Economía

En 2021 la economía colombiana podría crecer 4,6%, según Asobancaria

Durante 2020 Colombia vivió una de las crisis económicas más severas en su historia. Su actividad productiva se habría contraído entre 6,8% y 7,2% a causa del débil desempeño del consumo privado, la inversión y el comercio exterior, según reporte de Asobancaria.

El mercado laboral exhibió un preocupante deterioro, con una tasa de desempleo que habría bordeado el 16% en 2020. Si bien para 2021 se prevé una recuperación (12,6% al final del año), sus niveles continuarían siendo superiores a los niveles prepandemia.

Sin embargo, oara 2021, se proyecta un crecimiento económico de 4,6% (con un rango de pronóstico entre 4,3% y 4,9%), impulsado por todos los componentes de la demanda. Entretanto, se estima un leve repunte de la inflación (2,6%), mientras que el déficit en cuenta corriente se ampliaría hacia niveles de 3,6% del PIB.

La expansión de la economía en 2021, impulsada por todos los sectores, no sería suficiente para alcanzar una recuperación completa del nivel de PIB alcanzado en 2019. Los modelos de consistencia macrofinanciera de Asobancaria hablan de que solo hacia el 2022 la actividad productiva superaría levemente los registros observados en el periodo pre-pandemia.

Aunque los riesgos macroeconómicos disminuirán gracias a la recuperación del mercado laboral, el anclaje de las expectativas de inflación y la política acomodaticia de la Fed, aspectos como el deterioro en la calidad de la cartera posterior al fin del programa de alivios a los deudores, la sostenibilidad fiscal, la segunda ola de la pandemia y la implementación del plan de vacunación harían parte del panorama de riesgos para 2021.

Resulta fundamental implementar reformas de carácter estructural en el frente fiscal, laboral, pensional y de competitividad, todas ellas necesarias para acelerar proceso de reactivación, mantener el grado de inversión y alcanzar un mayor crecimiento potencial.

Estos avances permitirán dinamizar la actividad productiva y recuperar los otrora niveles de crecimiento potencial en torno a 4,0% - 4,5%, tan necesarios para acotar las brechas economías y sociales que ha dejado esta pandemias, e incrementar de forma sostenida los niveles de crecimiento de la productividad multifactorial, niveles que, según el DANE, bordearon el -0,4% en el último lustro.

Como bien Asobancaria lo ha señalado en ediciones anteriores, Colombia presenta importantes desafíos en el ámbito laboral, fiscal y de competitividad, aspectos que, dado su impacto en los diferentes eslabones del sector productivo, de no abordarse prontamente podrían socavar el proceso de reactivación económica.

En efecto, aun cuando las métricas del mercado laboral han exhibido una importante recuperación en los últimos meses, se estima que la tasa de desempleo estructural permanecerá en dos dígitos durante 2021, evidenciando así las rigideces que enfrenta este mercado en Colombia.

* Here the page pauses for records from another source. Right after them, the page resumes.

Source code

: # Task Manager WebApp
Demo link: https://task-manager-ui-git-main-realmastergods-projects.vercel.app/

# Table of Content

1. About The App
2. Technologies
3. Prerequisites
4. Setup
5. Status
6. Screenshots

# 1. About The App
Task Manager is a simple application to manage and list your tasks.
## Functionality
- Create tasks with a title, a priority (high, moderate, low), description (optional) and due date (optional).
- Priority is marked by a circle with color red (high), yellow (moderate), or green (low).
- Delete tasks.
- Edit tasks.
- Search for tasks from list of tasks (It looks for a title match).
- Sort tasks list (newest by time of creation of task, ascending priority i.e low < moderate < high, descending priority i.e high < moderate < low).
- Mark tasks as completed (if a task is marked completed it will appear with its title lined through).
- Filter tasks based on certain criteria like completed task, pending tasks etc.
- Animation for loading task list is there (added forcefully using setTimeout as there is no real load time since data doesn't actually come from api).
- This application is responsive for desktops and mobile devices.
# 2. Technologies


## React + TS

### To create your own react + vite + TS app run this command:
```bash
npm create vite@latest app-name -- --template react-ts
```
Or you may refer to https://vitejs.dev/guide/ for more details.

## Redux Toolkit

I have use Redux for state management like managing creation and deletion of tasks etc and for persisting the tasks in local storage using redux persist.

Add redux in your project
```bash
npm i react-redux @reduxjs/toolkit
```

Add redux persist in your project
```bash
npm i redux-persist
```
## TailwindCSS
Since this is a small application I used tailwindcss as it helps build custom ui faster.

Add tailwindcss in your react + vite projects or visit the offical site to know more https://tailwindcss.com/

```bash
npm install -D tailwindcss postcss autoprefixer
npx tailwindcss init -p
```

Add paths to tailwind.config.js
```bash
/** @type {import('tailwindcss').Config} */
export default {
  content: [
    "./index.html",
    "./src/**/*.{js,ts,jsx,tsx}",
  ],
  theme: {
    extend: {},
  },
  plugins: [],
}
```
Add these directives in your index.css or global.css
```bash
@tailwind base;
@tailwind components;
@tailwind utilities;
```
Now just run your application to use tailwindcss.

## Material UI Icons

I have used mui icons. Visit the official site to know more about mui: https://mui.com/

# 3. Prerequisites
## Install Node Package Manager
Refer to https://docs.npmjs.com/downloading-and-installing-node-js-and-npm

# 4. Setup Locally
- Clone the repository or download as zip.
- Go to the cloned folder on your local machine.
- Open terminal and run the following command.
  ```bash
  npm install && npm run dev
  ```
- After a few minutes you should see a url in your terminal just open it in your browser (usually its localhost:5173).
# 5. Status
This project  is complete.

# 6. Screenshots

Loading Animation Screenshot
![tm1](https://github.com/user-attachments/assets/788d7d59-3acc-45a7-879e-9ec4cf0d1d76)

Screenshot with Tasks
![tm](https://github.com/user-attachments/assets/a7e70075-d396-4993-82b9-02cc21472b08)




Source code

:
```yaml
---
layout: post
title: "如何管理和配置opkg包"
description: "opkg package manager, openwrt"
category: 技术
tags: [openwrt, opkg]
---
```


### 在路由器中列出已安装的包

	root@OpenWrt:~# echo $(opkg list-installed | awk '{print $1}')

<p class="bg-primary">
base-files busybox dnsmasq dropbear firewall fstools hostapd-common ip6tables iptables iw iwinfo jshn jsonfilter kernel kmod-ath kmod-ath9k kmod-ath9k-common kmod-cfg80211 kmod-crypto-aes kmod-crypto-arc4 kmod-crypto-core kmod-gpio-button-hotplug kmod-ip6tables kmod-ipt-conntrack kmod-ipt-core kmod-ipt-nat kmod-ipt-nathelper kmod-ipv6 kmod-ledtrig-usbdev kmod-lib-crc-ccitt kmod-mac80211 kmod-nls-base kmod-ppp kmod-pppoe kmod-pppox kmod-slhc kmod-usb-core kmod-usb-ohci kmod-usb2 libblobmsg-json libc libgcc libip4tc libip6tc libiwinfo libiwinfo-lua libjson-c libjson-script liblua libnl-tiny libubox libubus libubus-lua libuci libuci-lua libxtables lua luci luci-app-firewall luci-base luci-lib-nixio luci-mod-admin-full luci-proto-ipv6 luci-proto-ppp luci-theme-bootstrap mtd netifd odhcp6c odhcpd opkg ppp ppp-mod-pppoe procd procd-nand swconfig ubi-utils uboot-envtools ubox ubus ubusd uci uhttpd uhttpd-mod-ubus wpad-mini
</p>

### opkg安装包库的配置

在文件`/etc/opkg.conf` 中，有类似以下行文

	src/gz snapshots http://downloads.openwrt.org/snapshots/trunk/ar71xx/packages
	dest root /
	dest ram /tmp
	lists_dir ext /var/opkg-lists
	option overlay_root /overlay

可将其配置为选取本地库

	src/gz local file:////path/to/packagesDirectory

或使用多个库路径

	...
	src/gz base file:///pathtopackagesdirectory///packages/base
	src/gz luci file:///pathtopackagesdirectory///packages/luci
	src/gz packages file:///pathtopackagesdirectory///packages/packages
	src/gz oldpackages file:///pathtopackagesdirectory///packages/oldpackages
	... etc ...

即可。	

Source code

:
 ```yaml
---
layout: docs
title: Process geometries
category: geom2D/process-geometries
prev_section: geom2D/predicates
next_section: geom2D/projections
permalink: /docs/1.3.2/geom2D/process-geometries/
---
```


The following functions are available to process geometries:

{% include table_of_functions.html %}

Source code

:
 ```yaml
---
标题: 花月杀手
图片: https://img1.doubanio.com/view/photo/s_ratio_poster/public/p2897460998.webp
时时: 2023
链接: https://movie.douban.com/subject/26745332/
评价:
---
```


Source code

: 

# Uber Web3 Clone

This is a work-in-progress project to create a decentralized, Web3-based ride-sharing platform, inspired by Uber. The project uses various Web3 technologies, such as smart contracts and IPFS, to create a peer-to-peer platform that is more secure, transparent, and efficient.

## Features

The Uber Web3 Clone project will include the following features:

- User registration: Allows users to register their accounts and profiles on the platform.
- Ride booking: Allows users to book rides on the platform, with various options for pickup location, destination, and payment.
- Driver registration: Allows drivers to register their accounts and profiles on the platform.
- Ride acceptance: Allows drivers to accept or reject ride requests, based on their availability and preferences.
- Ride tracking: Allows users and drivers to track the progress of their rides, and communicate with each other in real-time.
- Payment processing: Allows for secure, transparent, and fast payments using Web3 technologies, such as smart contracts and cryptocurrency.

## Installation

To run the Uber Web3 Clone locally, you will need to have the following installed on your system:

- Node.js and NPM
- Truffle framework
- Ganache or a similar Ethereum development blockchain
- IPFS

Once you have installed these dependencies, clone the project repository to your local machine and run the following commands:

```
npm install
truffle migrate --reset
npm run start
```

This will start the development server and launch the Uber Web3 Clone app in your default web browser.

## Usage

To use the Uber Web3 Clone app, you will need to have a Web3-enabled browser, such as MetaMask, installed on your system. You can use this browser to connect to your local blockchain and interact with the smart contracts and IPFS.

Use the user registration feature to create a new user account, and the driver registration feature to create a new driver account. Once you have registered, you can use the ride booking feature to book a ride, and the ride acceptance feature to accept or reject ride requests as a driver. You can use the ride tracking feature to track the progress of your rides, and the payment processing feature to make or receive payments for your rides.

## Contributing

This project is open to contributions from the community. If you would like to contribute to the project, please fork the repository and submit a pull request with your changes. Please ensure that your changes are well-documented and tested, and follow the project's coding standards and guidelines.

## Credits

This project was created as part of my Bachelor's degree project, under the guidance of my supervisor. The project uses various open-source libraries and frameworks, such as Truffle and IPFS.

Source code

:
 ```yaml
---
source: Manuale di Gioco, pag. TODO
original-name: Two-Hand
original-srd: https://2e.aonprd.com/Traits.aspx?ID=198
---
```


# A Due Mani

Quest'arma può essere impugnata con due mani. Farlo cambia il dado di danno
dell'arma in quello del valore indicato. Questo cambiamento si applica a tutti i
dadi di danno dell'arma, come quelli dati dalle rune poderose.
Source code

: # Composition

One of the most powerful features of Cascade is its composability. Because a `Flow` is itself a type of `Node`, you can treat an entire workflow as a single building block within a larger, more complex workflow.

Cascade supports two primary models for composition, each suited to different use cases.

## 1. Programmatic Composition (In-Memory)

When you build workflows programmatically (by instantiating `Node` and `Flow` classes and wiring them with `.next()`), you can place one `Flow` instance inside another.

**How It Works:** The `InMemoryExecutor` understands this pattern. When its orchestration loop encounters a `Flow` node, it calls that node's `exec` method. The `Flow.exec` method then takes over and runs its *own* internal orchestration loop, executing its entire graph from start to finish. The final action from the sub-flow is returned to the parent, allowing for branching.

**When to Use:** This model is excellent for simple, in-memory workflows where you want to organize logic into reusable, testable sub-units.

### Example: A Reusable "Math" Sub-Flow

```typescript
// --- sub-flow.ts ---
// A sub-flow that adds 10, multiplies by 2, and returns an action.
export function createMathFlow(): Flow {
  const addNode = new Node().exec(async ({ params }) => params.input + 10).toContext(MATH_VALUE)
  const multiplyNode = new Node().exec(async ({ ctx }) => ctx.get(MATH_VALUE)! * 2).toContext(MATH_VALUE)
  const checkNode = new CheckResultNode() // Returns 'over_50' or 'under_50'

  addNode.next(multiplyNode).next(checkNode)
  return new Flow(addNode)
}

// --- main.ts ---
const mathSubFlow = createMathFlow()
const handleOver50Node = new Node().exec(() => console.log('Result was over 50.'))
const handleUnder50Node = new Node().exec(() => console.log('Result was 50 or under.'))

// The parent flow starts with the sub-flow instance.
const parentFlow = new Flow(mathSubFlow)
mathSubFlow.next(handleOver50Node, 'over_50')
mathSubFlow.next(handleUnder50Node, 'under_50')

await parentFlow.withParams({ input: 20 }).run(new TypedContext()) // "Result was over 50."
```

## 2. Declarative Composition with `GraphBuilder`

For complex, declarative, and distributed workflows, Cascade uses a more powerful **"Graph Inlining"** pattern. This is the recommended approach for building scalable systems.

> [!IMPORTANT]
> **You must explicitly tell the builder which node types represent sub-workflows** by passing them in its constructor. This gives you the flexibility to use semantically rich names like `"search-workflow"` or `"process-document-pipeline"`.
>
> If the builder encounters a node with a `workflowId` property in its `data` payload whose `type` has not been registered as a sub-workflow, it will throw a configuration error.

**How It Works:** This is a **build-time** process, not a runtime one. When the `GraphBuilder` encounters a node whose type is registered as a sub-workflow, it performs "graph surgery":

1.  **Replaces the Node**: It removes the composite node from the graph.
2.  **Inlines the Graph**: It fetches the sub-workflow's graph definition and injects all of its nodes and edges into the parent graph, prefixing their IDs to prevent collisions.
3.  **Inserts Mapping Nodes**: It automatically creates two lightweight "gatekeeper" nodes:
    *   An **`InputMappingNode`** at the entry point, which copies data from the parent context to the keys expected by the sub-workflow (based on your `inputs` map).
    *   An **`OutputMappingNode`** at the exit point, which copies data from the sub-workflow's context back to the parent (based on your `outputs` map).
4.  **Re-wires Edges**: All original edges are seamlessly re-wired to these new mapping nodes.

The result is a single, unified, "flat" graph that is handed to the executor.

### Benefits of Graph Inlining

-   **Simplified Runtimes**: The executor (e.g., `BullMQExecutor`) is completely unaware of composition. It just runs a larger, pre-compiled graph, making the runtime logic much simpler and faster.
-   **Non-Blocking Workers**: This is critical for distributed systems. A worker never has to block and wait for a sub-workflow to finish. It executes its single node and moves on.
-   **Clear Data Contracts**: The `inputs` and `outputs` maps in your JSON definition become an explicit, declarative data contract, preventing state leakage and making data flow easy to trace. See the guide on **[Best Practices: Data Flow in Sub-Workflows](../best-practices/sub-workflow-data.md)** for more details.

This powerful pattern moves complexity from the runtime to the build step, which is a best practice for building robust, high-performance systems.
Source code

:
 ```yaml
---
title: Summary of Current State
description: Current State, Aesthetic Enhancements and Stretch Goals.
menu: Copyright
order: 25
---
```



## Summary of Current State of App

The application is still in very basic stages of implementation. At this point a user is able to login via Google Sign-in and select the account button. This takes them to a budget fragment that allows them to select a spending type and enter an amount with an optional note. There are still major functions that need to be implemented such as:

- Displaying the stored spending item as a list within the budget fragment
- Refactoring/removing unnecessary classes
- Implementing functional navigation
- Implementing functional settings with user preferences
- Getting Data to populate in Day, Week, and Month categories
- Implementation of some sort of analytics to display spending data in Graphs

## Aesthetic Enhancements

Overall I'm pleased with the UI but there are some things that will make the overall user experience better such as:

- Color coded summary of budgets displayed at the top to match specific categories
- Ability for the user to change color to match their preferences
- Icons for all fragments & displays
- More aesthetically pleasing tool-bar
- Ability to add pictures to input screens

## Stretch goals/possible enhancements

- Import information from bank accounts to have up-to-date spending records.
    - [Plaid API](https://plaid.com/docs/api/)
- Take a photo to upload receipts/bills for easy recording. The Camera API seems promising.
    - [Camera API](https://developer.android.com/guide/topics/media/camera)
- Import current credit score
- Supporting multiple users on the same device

Por ello, Asobancaria ha venido señalando la necesidad de buscar fuentes de financiación alternativa a los costos laborales no salariales, establecer esquemas flexibles de contratación, reformular los lineamientos sobre estabilidad laboral reforzada y evaluar la posibilidad de adoptar esquemas de salario mínimos por regiones.

En materia de finanzas públicas, si bien se había plasmado en el MFMP de 2020 la necesidad de realizar una reforma fiscal, esta resulta más apremiante actualmente, considerando que, según los resultados de la más reciente reunión del CCRF, el déficit del GNC podría bordear el 8,9% del PIB en 2020 y 7,6% en 2021, debido a un menor recaudo tributario y a un mayor gasto público, mientras que la deuda se acercaría al 66% del PIB. Esto será fundamental para conservar el grado de inversión luego del compás de espera que las calificadoras de riesgo nos dieron en 2020.

En este sentido, resulta fundamental implementar una reforma que aumente de manera significativa los ingresos tributarios a través de estrategias como la reducción de las exclusiones, exenciones y tarifas diferenciales de IVA; la menor entrega de beneficios tributarios a personas y empresas y el aumento del recaudo con impuestos verdes. Sumado a lo anterior, se deberá mejorar la eficiencia del gasto público y asegurar la consecución de recursos de capital previstos en el MFMP 2020.